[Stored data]
■ ■ ■
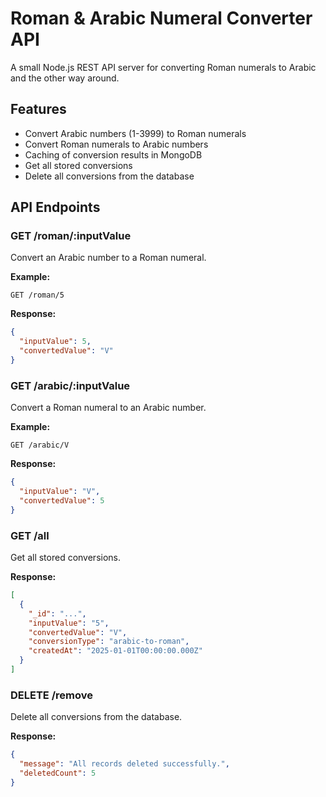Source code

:# Roman & Arabic Numeral Converter API

A small Node.js REST API server for converting Roman numerals to Arabic and the other way around.

## Features

- Convert Arabic numbers (1-3999) to Roman numerals
- Convert Roman numerals to Arabic numbers
- Caching of conversion results in MongoDB
- Get all stored conversions
- Delete all conversions from the database

## API Endpoints

### GET /roman/:inputValue

Convert an Arabic number to a Roman numeral.

**Example:**

```
GET /roman/5
```

**Response:**

```json
{
  "inputValue": 5,
  "convertedValue": "V"
}
```

### GET /arabic/:inputValue

Convert a Roman numeral to an Arabic number.

**Example:**

```
GET /arabic/V
```

**Response:**

```json
{
  "inputValue": "V",
  "convertedValue": 5
}
```

### GET /all

Get all stored conversions.

**Response:**

```json
[
  {
    "_id": "...",
    "inputValue": "5",
    "convertedValue": "V",
    "conversionType": "arabic-to-roman",
    "createdAt": "2025-01-01T00:00:00.000Z"
  }
]
```

### DELETE /remove

Delete all conversions from the database.

**Response:**

```json
{
  "message": "All records deleted successfully.",
  "deletedCount": 5
}
```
■ ■ ■
Work required
The answer consists of every line above in which the word "convertedValue" occurs.

Task solution
  "convertedValue": "V"
  "convertedValue": 5
    "convertedValue": "V",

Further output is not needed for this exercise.